Channel capacity with transition $\Pi:=\begin{bmatrix} 1-p & p & 0 \\ 0 & 1-p & p \\ p & 0 & 1-p \end{bmatrix}$

42 Views Asked by At

We have a channel with transition matrix $\Pi$ defined above. Let's say it has an input $X=(x_1, x_2, x_3)$ and output $Y=(y_1, y_2, y_3)$ with the respective values $a_1, a_2, a_3$.

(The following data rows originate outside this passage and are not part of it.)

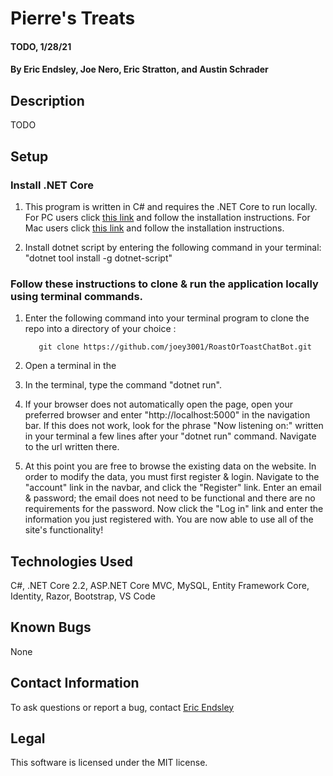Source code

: # Pierre's Treats

#### TODO, 1/28/21

#### By Eric Endsley, Joe Nero, Eric Stratton, and Austin Schrader

## Description

TODO

## Setup

### Install .NET Core

1. This program is written in C# and requires the .NET Core to run locally. For PC users click [this link](https://dotnet.microsoft.com/download/dotnet-core/thank-you/sdk-2.2.203-windows-x64-installer) and follow the installation instructions. For Mac users click [this link](https://dotnet.microsoft.com/download/dotnet-core/thank-you/sdk-2.2.106-macos-x64-installer) and follow the installation instructions.

2. Install dotnet script by entering the following command in your terminal: "dotnet tool install -g dotnet-script"

### Follow these instructions to clone & run the application locally using terminal commands. 

1. Enter the following command into your terminal program to clone the repo into a directory of your choice : 

          git clone https://github.com/joey3001/RoastOrToastChatBot.git


2. Open a terminal in the 

2. In the terminal, type the command "dotnet run".

2. If your browser does not automatically open the page, open your preferred browser and enter "http://localhost:5000" in the navigation bar. If this does not work, look for the phrase "Now listening on:" written in your terminal a few lines after your "dotnet run" command. Navigate to the url written there.

3. At this point you are free to browse the existing data on the website. In order to modify the data, you must first register & login. Navigate to the "account" link in the navbar, and click the "Register" link. Enter an email & password; the email does not need to be functional and there are no requirements for the password. Now click the "Log in" link and enter the information you just registered with. You are now able to use all of the site's functionality!

## Technologies Used

C#, .NET Core 2.2, ASP.NET Core MVC, MySQL, Entity Framework Core, Identity, Razor, Bootstrap, VS Code

## Known Bugs

None

## Contact Information

To ask questions or report a bug, contact [Eric Endsley](mailto:eric.endsley4@gmail.com)

## Legal

This software is licensed under the MIT license.
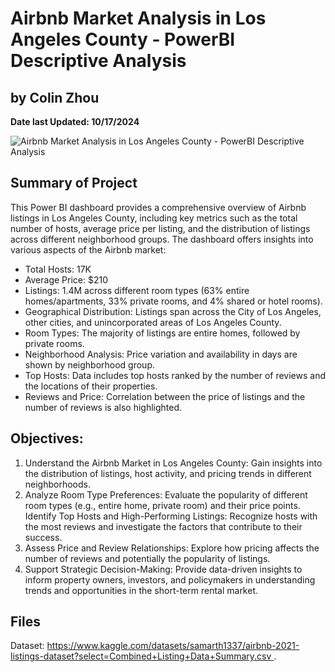 # Airbnb Market Analysis in Los Angeles County - PowerBI Descriptive Analysis

## by Colin Zhou

**Date last Updated: 10/17/2024**

![Airbnb Market Analysis in Los Angeles County - PowerBI Descriptive Analysis](https://private-user-images.githubusercontent.com/125409693/377650294-fdce4a35-d3ad-4bbf-a6ff-95bd081829a6.png?jwt=eyJhbGciOiJIUzI1NiIsInR5cCI6IkpXVCJ9.eyJpc3MiOiJnaXRodWIuY29tIiwiYXVkIjoicmF3LmdpdGh1YnVzZXJjb250ZW50LmNvbSIsImtleSI6ImtleTUiLCJleHAiOjE3MjkyMDQxMzksIm5iZiI6MTcyOTIwMzgzOSwicGF0aCI6Ii8xMjU0MDk2OTMvMzc3NjUwMjk0LWZkY2U0YTM1LWQzYWQtNGJiZi1hNmZmLTk1YmQwODE4MjlhNi5wbmc_WC1BbXotQWxnb3JpdGhtPUFXUzQtSE1BQy1TSEEyNTYmWC1BbXotQ3JlZGVudGlhbD1BS0lBVkNPRFlMU0E1M1BRSzRaQSUyRjIwMjQxMDE3JTJGdXMtZWFzdC0xJTJGczMlMkZhd3M0X3JlcXVlc3QmWC1BbXotRGF0ZT0yMDI0MTAxN1QyMjIzNTlaJlgtQW16LUV4cGlyZXM9MzAwJlgtQW16LVNpZ25hdHVyZT1jMDc4NjZlODU3Y2Y1NDJkNjZhNjcyZTU2MjQ2MGU3YjJlZTFlYWE2OTMxOWM1YWUyMDk1NGFiNzQwZWZjZDkzJlgtQW16LVNpZ25lZEhlYWRlcnM9aG9zdCJ9.gZ3XJQQNMf7Q6oO4TlDANsCuHw3Xz-3jnOrGvfB6_30)


## Summary of Project
This Power BI dashboard provides a comprehensive overview of Airbnb listings in Los Angeles County, including key metrics such as the total number of hosts, average price per listing, and the distribution of listings across different neighborhood groups. The dashboard offers insights into various aspects of the Airbnb market:

- Total Hosts: 17K
- Average Price: $210
- Listings: 1.4M across different room types (63% entire homes/apartments, 33% private rooms, and 4% shared or hotel rooms).
- Geographical Distribution: Listings span across the City of Los Angeles, other cities, and unincorporated areas of Los Angeles County.
- Room Types: The majority of listings are entire homes, followed by private rooms.
- Neighborhood Analysis: Price variation and availability in days are shown by neighborhood group.
- Top Hosts: Data includes top hosts ranked by the number of reviews and the locations of their properties.
- Reviews and Price: Correlation between the price of listings and the number of reviews is also highlighted.

## Objectives:
1. Understand the Airbnb Market in Los Angeles County: Gain insights into the distribution of listings, host activity, and pricing trends in different neighborhoods.
2. Analyze Room Type Preferences: Evaluate the popularity of different room types (e.g., entire home, private room) and their price points.
Identify Top Hosts and High-Performing Listings: Recognize hosts with the most reviews and investigate the factors that contribute to their success.
3. Assess Price and Review Relationships: Explore how pricing affects the number of reviews and potentially the popularity of listings.
4. Support Strategic Decision-Making: Provide data-driven insights to inform property owners, investors, and policymakers in understanding trends and opportunities in the short-term rental market.

## Files
Dataset: [https://www.kaggle.com/datasets/samarth1337/airbnb-2021-listings-dataset?select=Combined+Listing+Data+Summary.csv
](https://www.kaggle.com/datasets/samarth1337/airbnb-2021-listings-dataset?select=Combined+Listing+Data+Summary.csv
).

As I understand, the distribution of $Y$ should be

  • $P(Y = a_1) = (1-p)P(X = a_1) + pP(X = a_3)$
  • $P(Y = a_2) = (1-p)P(X = a_2) + pP(X = a_1)$
  • $P(Y = a_3) = (1-p)P(X = a_3) + pP(X = a_2)$

Furthermore, to determine the mutual information $I(X;Y) = H(Y) - H(Y|X)$, we have

$$H(Y) = \sum_{i=1}^3 p(1-p)\log_2\frac{1}{p(1-p)} = 3p(1-p)\log_2\frac{1}{p(1-p)}$$

So if we define $h_2(p):=p\log_2\frac{1}{p}+(1-p)\log_2\frac{1}{1-p}$, we eventually get

$$I(X;Y) = 3p(1-p)\log_2\frac{1}{p(1-p)} + h_2(p)$$

as a function of $p$.

The question is to find the input distribution that maximises $I(X;Y)$. I can find out numerically: its maximum is around $0.69$ at $p\approx 0.26$.

But the second question asks me to express the channel capacity as a function of $p$. Shouldn't this be simply $C=\max_{p\in[0,1]} I(X;Y)$?

1

There are 1 best solutions below

2
On BEST ANSWER

I don't think I understand your computation of $H(Y)$. Note that $p$ is a fixed parameter of the channel, but you somehow seem to be using it as an optimisation variable as well? It seems that you're mixing up the $p$ (which is a single scalar channel parameter) with the input distribution, i.e. the law of $X$, which is a probability vector on $3$ symbols.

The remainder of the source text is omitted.